Can a Little Sushi Help Seal a Deal?

Will this be a ``Bill-Mori'' summit?

Japanese officials hope that President Clinton has warmed up enough to Premier Morihiro Hosokawa after two previous meetings to call him by an informal name. The Japanese, who prize personal relationships in doing business, have come to measure the stability of ties between the US and Japan by such summit closeness.

Officials in Tokyo often talk of the warmness between President Reagan and Premier Yasuhiro Nakasone during most of the 1980s. Both were conservatives in their parties. But Mr. Reagan made little headway in opening Japan's markets.

Clinton himself has noted his similarities with Mr. Hosokawa. They are both relatively young, reformist, former governors who took office in 1993. They also have maintained high popularity with a sometimes self-conscious charismatic flair. Both are longtime admirers of John F. Kennedy. Hosokawa speaks enough English for cordiality with Clinton, but not enough for negotiating.
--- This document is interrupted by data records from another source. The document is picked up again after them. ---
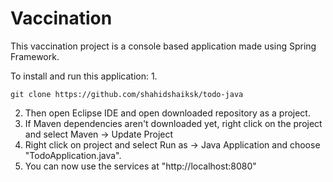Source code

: # Vaccination
This vaccination project is a console based application made using Spring Framework.


To install and run this application:
1.
```
git clone https://github.com/shahidshaiksk/todo-java
```
2. Then open Eclipse IDE and open downloaded repository as a project.
3. If Maven dependencies aren't downloaded yet, right click on the project and select Maven -> Update Project
4. Right click on project and select Run as -> Java Application and choose "TodoApplication.java".
5. You can now use the services at "http://localhost:8080"

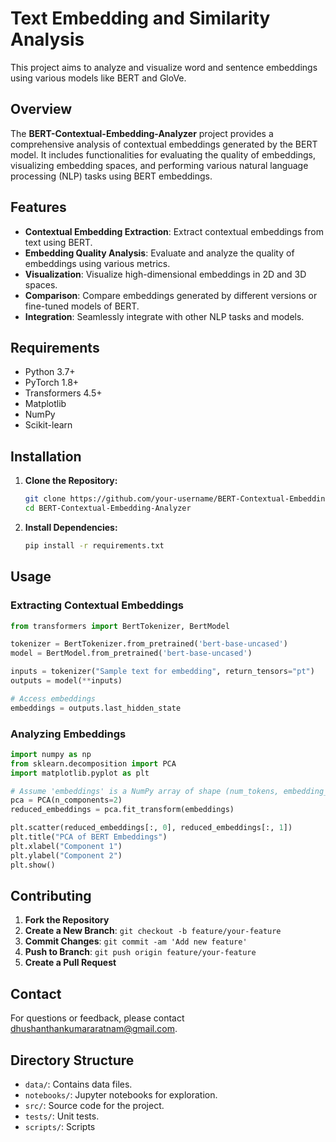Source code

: # Text Embedding and Similarity Analysis

This project aims to analyze and visualize word and sentence embeddings using various models like BERT and GloVe.

## Overview

The **BERT-Contextual-Embedding-Analyzer** project provides a comprehensive analysis of contextual embeddings generated by the BERT model. It includes functionalities for evaluating the quality of embeddings, visualizing embedding spaces, and performing various natural language processing (NLP) tasks using BERT embeddings.

## Features

- **Contextual Embedding Extraction**: Extract contextual embeddings from text using BERT.
- **Embedding Quality Analysis**: Evaluate and analyze the quality of embeddings using various metrics.
- **Visualization**: Visualize high-dimensional embeddings in 2D and 3D spaces.
- **Comparison**: Compare embeddings generated by different versions or fine-tuned models of BERT.
- **Integration**: Seamlessly integrate with other NLP tasks and models.

## Requirements

- Python 3.7+
- PyTorch 1.8+
- Transformers 4.5+
- Matplotlib
- NumPy
- Scikit-learn

## Installation

1. **Clone the Repository:**
   ```bash
   git clone https://github.com/your-username/BERT-Contextual-Embedding-Analyzer.git
   cd BERT-Contextual-Embedding-Analyzer
   ```

2. **Install Dependencies:**
   ```bash
   pip install -r requirements.txt
   ```

## Usage

### Extracting Contextual Embeddings

```python
from transformers import BertTokenizer, BertModel

tokenizer = BertTokenizer.from_pretrained('bert-base-uncased')
model = BertModel.from_pretrained('bert-base-uncased')

inputs = tokenizer("Sample text for embedding", return_tensors="pt")
outputs = model(**inputs)

# Access embeddings
embeddings = outputs.last_hidden_state
```

### Analyzing Embeddings

```python
import numpy as np
from sklearn.decomposition import PCA
import matplotlib.pyplot as plt

# Assume 'embeddings' is a NumPy array of shape (num_tokens, embedding_dim)
pca = PCA(n_components=2)
reduced_embeddings = pca.fit_transform(embeddings)

plt.scatter(reduced_embeddings[:, 0], reduced_embeddings[:, 1])
plt.title("PCA of BERT Embeddings")
plt.xlabel("Component 1")
plt.ylabel("Component 2")
plt.show()
```

## Contributing

1. **Fork the Repository**
2. **Create a New Branch**: `git checkout -b feature/your-feature`
3. **Commit Changes**: `git commit -am 'Add new feature'`
4. **Push to Branch**: `git push origin feature/your-feature`
5. **Create a Pull Request**


## Contact

For questions or feedback, please contact [dhushanthankumararatnam@gmail.com](mailto:dhushanthankumararatnam@gmail.com).

## Directory Structure

- `data/`: Contains data files.
- `notebooks/`: Jupyter notebooks for exploration.
- `src/`: Source code for the project.
- `tests/`: Unit tests.
- `scripts/`: Scripts

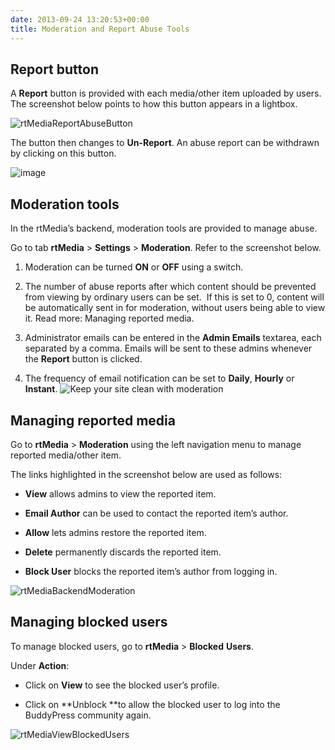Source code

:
 ```yaml
---
date: 2013-09-24 13:20:53+00:00
title: Moderation and Report Abuse Tools
---
```





## Report button


A **Report** button is provided with each media/other item uploaded by users. The screenshot below points to how this button appears in a lightbox.

![rtMediaReportAbuseButton](https://rtcamp.com/wp-content/uploads/2013/09/rtMediaReportAbuseButton1.png)

The button then changes to **Un-Report**. An abuse report can be withdrawn by clicking on this button.

![image](https://rtcamp.com/wp-content/uploads/2013/09/image4.png)


## Moderation tools


In the rtMedia’s backend, moderation tools are provided to manage abuse.

Go to tab **rtMedia** > **Settings** > **Moderation**. Refer to the screenshot below.



	
  1. Moderation can be turned **ON** or **OFF** using a switch.

	
  2. The number of abuse reports after which content should be prevented from viewing by ordinary users can be set.  If this is set to 0, content will be automatically sent in for moderation, without users being able to view it.
Read more: Managing reported media.

	
  3. Administrator emails can be entered in the **Admin Emails** textarea, each separated by a comma. Emails will be sent to these admins whenever the **Report** button is clicked.

	
  4. The frequency of email notification can be set to **Daily**, **Hourly** or **Instant**.
![Keep your site clean with moderation](https://rtcamp.com/wp-content/uploads/2013/09/rtMediaModerationKeepYourSiteClean1.png)




## Managing reported media


Go to **rtMedia** > **Moderation** using the left navigation menu to manage reported media/other item.

The links highlighted in the screenshot below are used as follows:



	
  * **View** allows admins to view the reported item.

	
  * **Email Author** can be used to contact the reported item’s author.

	
  * **Allow** lets admins restore the reported item.

	
  * **Delete** permanently discards the reported item.

	
  * **Block User** blocks the reported item’s author from logging in.


![rtMediaBackendModeration](https://rtcamp.com/wp-content/uploads/2013/09/rtMediaBackendModeration1.png)


## Managing blocked users


To manage blocked users, go to **rtMedia** > **Blocked** **Users**.

Under **Action**:



	
  * Click on **View** to see the blocked user’s profile.

	
  * Click on **Unblock **to allow the blocked user to log into the BuddyPress community again.


![rtMediaViewBlockedUsers](https://rtcamp.com/wp-content/uploads/2013/09/rtMediaViewBlockedUsers1.png)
With Hosokawa's predecessor, the elderly and statesman-like Kiichi Miyazawa who did speak English well, Clinton sat down in a Tokyo sushi bar last July to hammer out a trade deal. But only a few months earlier, the tall US president was seen on television scowling at the short Mr. Miyazawa during a joint press conference, talking tough on trade.

Sometimes summit comradery can backfire. On his trip to Tokyo in January 1992, President Bush collapsed at a dinner, falling on Miyazawa's lap in an embarrassing image that tainted the whole summit. The event made officials more careful in scripting these close encounters between economic giants.